June 30, 2014

DIY NoSQL part deux: interchangeable parts

After my last post on using Clojure’s STM as a quick-and-dirty in-memory datastore, I had an interesting discussion in the comments about the wiseness of implementing my example with a static global. Coincidentally, I attended a talk by Stuart Sierra at EuroClojure about this very thing, and started getting some ideas about how to make things better, which I want to share today.

Recall the core of our last example.

(def twits (atom []))
(defn clean-twit [twit] ...)

; ...

(defn get-twits [] @twits)
(defn get-twit [ii] (nth @twits ii))
(defn put-twit! [twit]
    (swap! twits #(take MAX-TWITS (conj % (clean-twit twit)))))

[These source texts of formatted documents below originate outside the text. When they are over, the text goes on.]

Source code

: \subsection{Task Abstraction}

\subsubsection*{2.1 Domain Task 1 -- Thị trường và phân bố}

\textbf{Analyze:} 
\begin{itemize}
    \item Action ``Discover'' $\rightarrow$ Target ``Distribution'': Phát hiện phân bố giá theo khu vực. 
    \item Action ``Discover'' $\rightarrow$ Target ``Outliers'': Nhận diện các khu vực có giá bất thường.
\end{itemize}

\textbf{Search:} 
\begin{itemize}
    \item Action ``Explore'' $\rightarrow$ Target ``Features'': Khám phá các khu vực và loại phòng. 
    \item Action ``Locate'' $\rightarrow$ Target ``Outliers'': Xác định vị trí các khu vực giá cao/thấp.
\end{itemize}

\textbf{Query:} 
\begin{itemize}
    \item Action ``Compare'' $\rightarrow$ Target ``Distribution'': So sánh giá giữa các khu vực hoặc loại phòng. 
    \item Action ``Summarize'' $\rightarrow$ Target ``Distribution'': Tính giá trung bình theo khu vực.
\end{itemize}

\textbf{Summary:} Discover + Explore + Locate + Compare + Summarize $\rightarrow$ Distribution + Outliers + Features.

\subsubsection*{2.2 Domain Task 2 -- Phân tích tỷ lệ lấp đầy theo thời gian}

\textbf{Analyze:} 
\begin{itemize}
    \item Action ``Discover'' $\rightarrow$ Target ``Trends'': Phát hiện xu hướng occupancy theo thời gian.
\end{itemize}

There is a problem with this simple code. The first, is that our implementations aren’t pure functions, or even pure-ish; they reference that external global atom just sitting there in the twit namespace. The second is that, when we upgrade our code to use a “real” database, our implementations will have to be discarded. But, we might still want to use an in-memory data store for testing or development, or even write a still-simpler mock.

We can solve both of these issues with a little structure. The solution I’m presenting here is inspired by Stuart Sierra’s Component library (and excellent talk), but scaled back a bit for the sake of simplicity, since we don’t (at the moment) have any complex dependencies to manage.

Part 1: Refactoring our old API

First, we add some records: One representing our existing storage, AtomStore, and one representing the new hotness, some sort of database, which we’ll call DBStore. We won’t implement anything using DBStore yet, but we plan to eventually.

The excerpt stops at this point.